• **ACTIVITY**: Begin with the line holding "- That table", then print every line after it through the end of the data, exactly and with nothing added.

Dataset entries

- - - - - - -

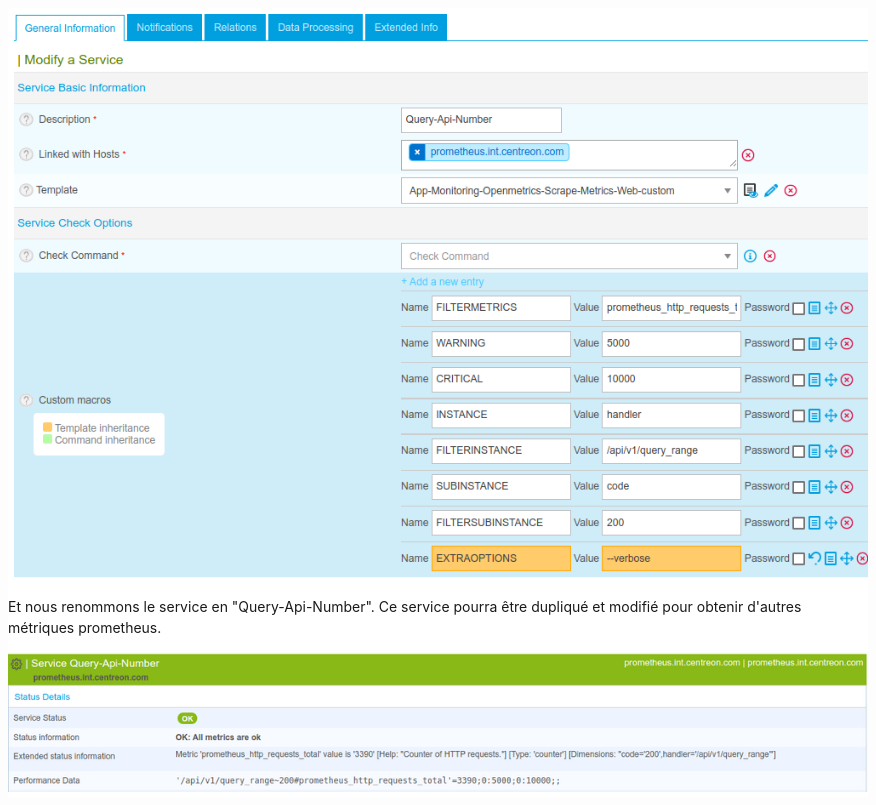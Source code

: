 ![image](../../../assets/integrations/plugin-packs/tutorials/openmetrics_prometheus_01_configuration_service.png)

Et nous renommons le service en "Query-Api-Number". Ce service pourra être
dupliqué et modifié pour obtenir d'autres métriques prometheus.

![image](../../../assets/integrations/plugin-packs/tutorials/openmetrics_prometheus_01_monitoring.png)
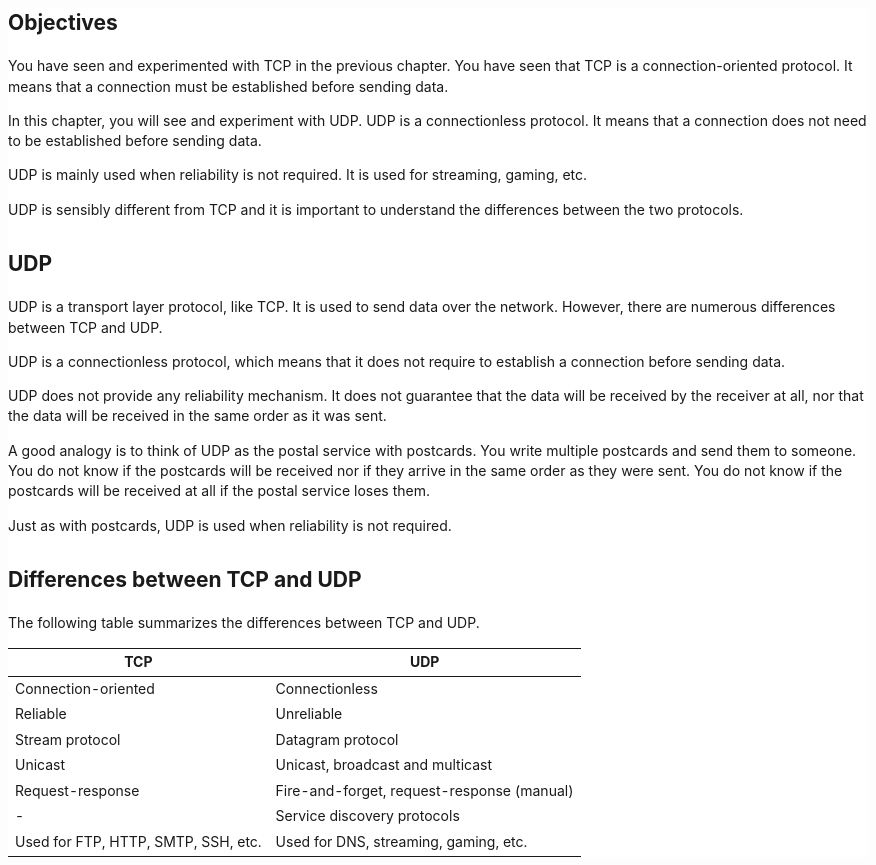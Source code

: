 ## Objectives

You have seen and experimented with TCP in the previous chapter. You have seen
that TCP is a connection-oriented protocol. It means that a connection must be
established before sending data.

In this chapter, you will see and experiment with UDP. UDP is a connectionless
protocol. It means that a connection does not need to be established before
sending data.

UDP is mainly used when reliability is not required. It is used for streaming,
gaming, etc.

UDP is sensibly different from TCP and it is important to understand the
differences between the two protocols.

## UDP

UDP is a transport layer protocol, like TCP. It is used to send data over the
network. However, there are numerous differences between TCP and UDP.

UDP is a connectionless protocol, which means that it does not require to
establish a connection before sending data.

UDP does not provide any reliability mechanism. It does not guarantee that the
data will be received by the receiver at all, nor that the data will be received
in the same order as it was sent.

A good analogy is to think of UDP as the postal service with postcards. You
write multiple postcards and send them to someone. You do not know if the
postcards will be received nor if they arrive in the same order as they were
sent. You do not know if the postcards will be received at all if the postal
service loses them.

Just as with postcards, UDP is used when reliability is not required.

## Differences between TCP and UDP

The following table summarizes the differences between TCP and UDP.

| TCP                                 | UDP                                        |
| ----------------------------------- | ------------------------------------------ |
| Connection-oriented                 | Connectionless                             |
| Reliable                            | Unreliable                                 |
| Stream protocol                     | Datagram protocol                          |
| Unicast                             | Unicast, broadcast and multicast           |
| Request-response                    | Fire-and-forget, request-response (manual) |
| -                                   | Service discovery protocols                |
| Used for FTP, HTTP, SMTP, SSH, etc. | Used for DNS, streaming, gaming, etc.      |
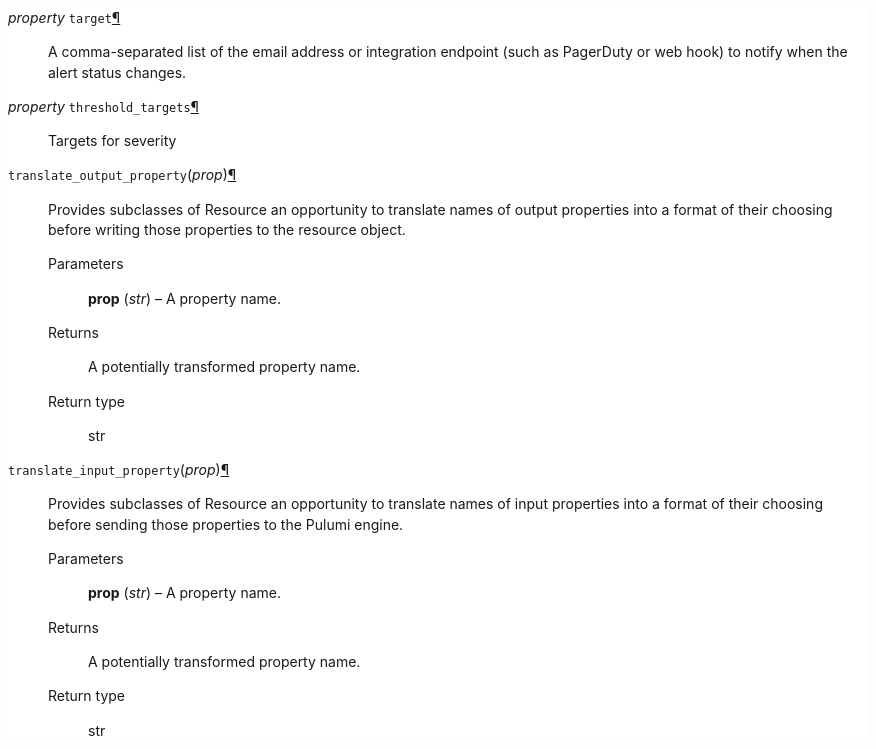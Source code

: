 <dl class="py method">
<dt id="pulumi_wavefront.Alert.target">
<em class="property">property </em><code class="sig-name descname">target</code><a class="headerlink" href="#pulumi_wavefront.Alert.target" title="Permalink to this definition">¶</a></dt>
<dd><p>A comma-separated list of the email address or integration endpoint 
(such as PagerDuty or web hook) to notify when the alert status changes.</p>
</dd></dl>

<dl class="py method">
<dt id="pulumi_wavefront.Alert.threshold_targets">
<em class="property">property </em><code class="sig-name descname">threshold_targets</code><a class="headerlink" href="#pulumi_wavefront.Alert.threshold_targets" title="Permalink to this definition">¶</a></dt>
<dd><p>Targets for severity</p>
</dd></dl>

<dl class="py method">
<dt id="pulumi_wavefront.Alert.translate_output_property">
<code class="sig-name descname">translate_output_property</code><span class="sig-paren">(</span><em class="sig-param"><span class="n">prop</span></em><span class="sig-paren">)</span><a class="headerlink" href="#pulumi_wavefront.Alert.translate_output_property" title="Permalink to this definition">¶</a></dt>
<dd><p>Provides subclasses of Resource an opportunity to translate names of output properties
into a format of their choosing before writing those properties to the resource object.</p>
<dl class="field-list simple">
<dt class="field-odd">Parameters</dt>
<dd class="field-odd"><p><strong>prop</strong> (<em>str</em>) – A property name.</p>
</dd>
<dt class="field-even">Returns</dt>
<dd class="field-even"><p>A potentially transformed property name.</p>
</dd>
<dt class="field-odd">Return type</dt>
<dd class="field-odd"><p>str</p>
</dd>
</dl>
</dd></dl>

<dl class="py method">
<dt id="pulumi_wavefront.Alert.translate_input_property">
<code class="sig-name descname">translate_input_property</code><span class="sig-paren">(</span><em class="sig-param"><span class="n">prop</span></em><span class="sig-paren">)</span><a class="headerlink" href="#pulumi_wavefront.Alert.translate_input_property" title="Permalink to this definition">¶</a></dt>
<dd><p>Provides subclasses of Resource an opportunity to translate names of input properties into
a format of their choosing before sending those properties to the Pulumi engine.</p>
<dl class="field-list simple">
<dt class="field-odd">Parameters</dt>
<dd class="field-odd"><p><strong>prop</strong> (<em>str</em>) – A property name.</p>
</dd>
<dt class="field-even">Returns</dt>
<dd class="field-even"><p>A potentially transformed property name.</p>
</dd>
<dt class="field-odd">Return type</dt>
<dd class="field-odd"><p>str</p>
</dd>
</dl>
</dd></dl>
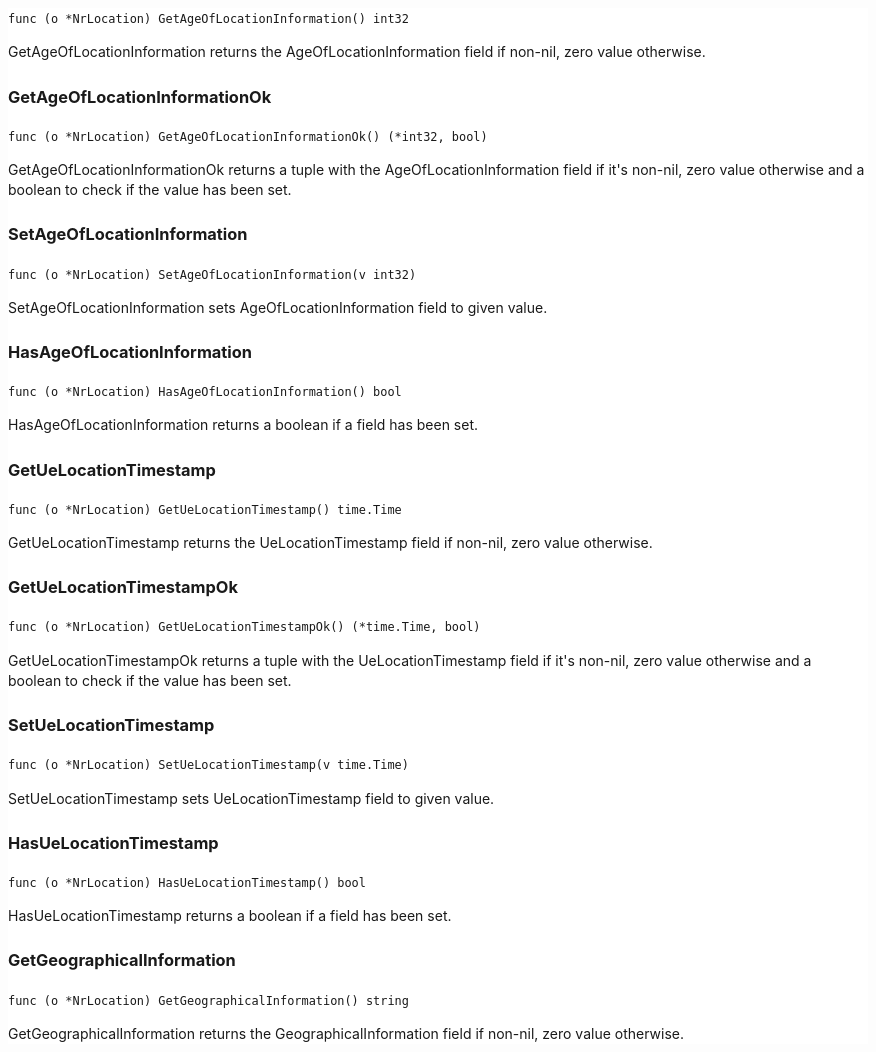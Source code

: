 `func (o *NrLocation) GetAgeOfLocationInformation() int32`

GetAgeOfLocationInformation returns the AgeOfLocationInformation field if non-nil, zero value otherwise.

### GetAgeOfLocationInformationOk

`func (o *NrLocation) GetAgeOfLocationInformationOk() (*int32, bool)`

GetAgeOfLocationInformationOk returns a tuple with the AgeOfLocationInformation field if it's non-nil, zero value otherwise
and a boolean to check if the value has been set.

### SetAgeOfLocationInformation

`func (o *NrLocation) SetAgeOfLocationInformation(v int32)`

SetAgeOfLocationInformation sets AgeOfLocationInformation field to given value.

### HasAgeOfLocationInformation

`func (o *NrLocation) HasAgeOfLocationInformation() bool`

HasAgeOfLocationInformation returns a boolean if a field has been set.

### GetUeLocationTimestamp

`func (o *NrLocation) GetUeLocationTimestamp() time.Time`

GetUeLocationTimestamp returns the UeLocationTimestamp field if non-nil, zero value otherwise.

### GetUeLocationTimestampOk

`func (o *NrLocation) GetUeLocationTimestampOk() (*time.Time, bool)`

GetUeLocationTimestampOk returns a tuple with the UeLocationTimestamp field if it's non-nil, zero value otherwise
and a boolean to check if the value has been set.

### SetUeLocationTimestamp

`func (o *NrLocation) SetUeLocationTimestamp(v time.Time)`

SetUeLocationTimestamp sets UeLocationTimestamp field to given value.

### HasUeLocationTimestamp

`func (o *NrLocation) HasUeLocationTimestamp() bool`

HasUeLocationTimestamp returns a boolean if a field has been set.

### GetGeographicalInformation

`func (o *NrLocation) GetGeographicalInformation() string`

GetGeographicalInformation returns the GeographicalInformation field if non-nil, zero value otherwise.

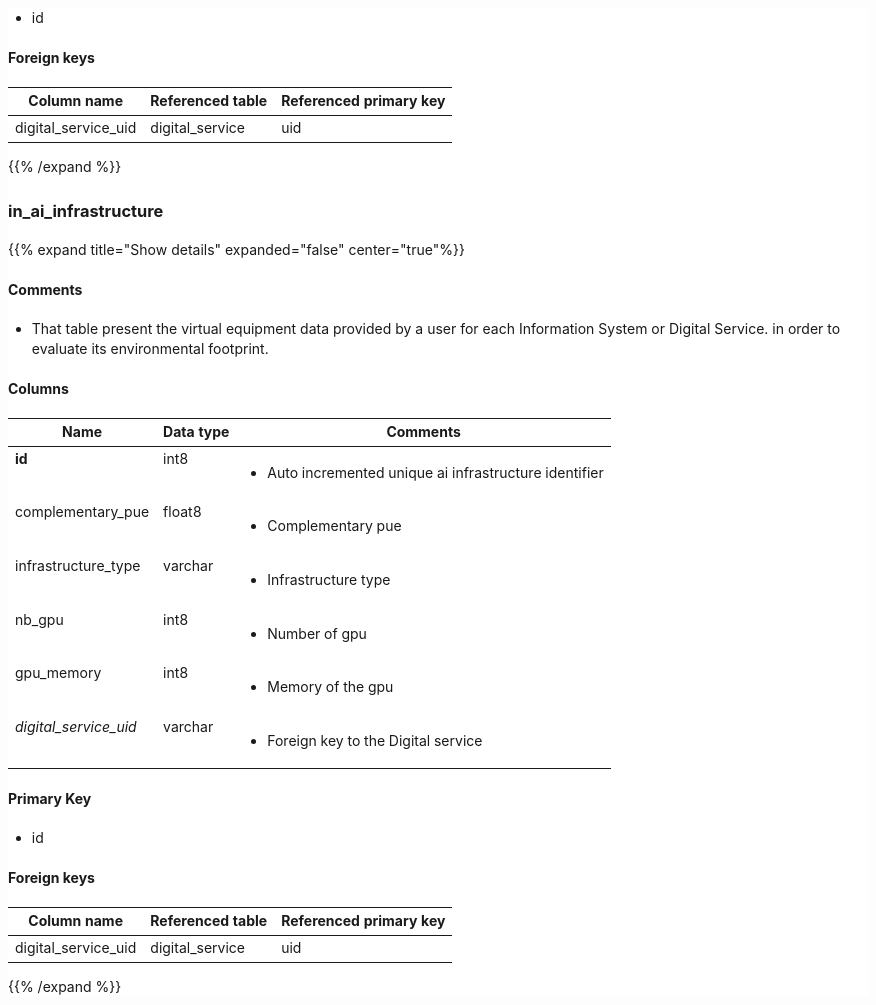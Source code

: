 - id
#### Foreign keys
|Column name|Referenced table|Referenced primary key|
|---|---|---|
|digital_service_uid|digital_service|uid|

{{% /expand %}}
### in_ai_infrastructure

{{% expand title="Show details" expanded="false" center="true"%}}

#### Comments

- That table present the virtual equipment data provided by a user for each  Information System or Digital Service. in order to evaluate its environmental footprint.

#### Columns

|Name|Data type| Comments                                                               |
|---|---|------------------------------------------------------------------------|
|**id**|int8| <ul><li>Auto incremented unique ai infrastructure identifier</li></ul> |
|complementary_pue|float8| <ul><li>Complementary pue</li></ul>                                    |
|infrastructure_type|varchar| <ul><li>Infrastructure type</li></ul>                                  |
|nb_gpu|int8| <ul><li>Number of gpu</li></ul>                                        |
|gpu_memory|int8| <ul><li>Memory of the gpu</li></ul>                                    |
|*digital_service_uid*|varchar| <ul><li>Foreign key to the Digital service</li></ul>                   |

#### Primary Key

- id
#### Foreign keys
|Column name|Referenced table|Referenced primary key|
|---|---|---|
|digital_service_uid|digital_service|uid|

{{% /expand %}}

- - - - - - -

• **RESPONSE TO THE EXERCISE**:
- That table present the virtual equipment data provided by a user for each  Information System or Digital Service. in order to evaluate its environmental footprint.

#### Columns

|Name|Data type| Comments                                                               |
|---|---|------------------------------------------------------------------------|
|**id**|int8| <ul><li>Auto incremented unique ai infrastructure identifier</li></ul> |
|complementary_pue|float8| <ul><li>Complementary pue</li></ul>                                    |
|infrastructure_type|varchar| <ul><li>Infrastructure type</li></ul>                                  |
|nb_gpu|int8| <ul><li>Number of gpu</li></ul>                                        |
|gpu_memory|int8| <ul><li>Memory of the gpu</li></ul>                                    |
|*digital_service_uid*|varchar| <ul><li>Foreign key to the Digital service</li></ul>                   |

#### Primary Key

- id
#### Foreign keys
|Column name|Referenced table|Referenced primary key|
|---|---|---|
|digital_service_uid|digital_service|uid|

{{% /expand %}}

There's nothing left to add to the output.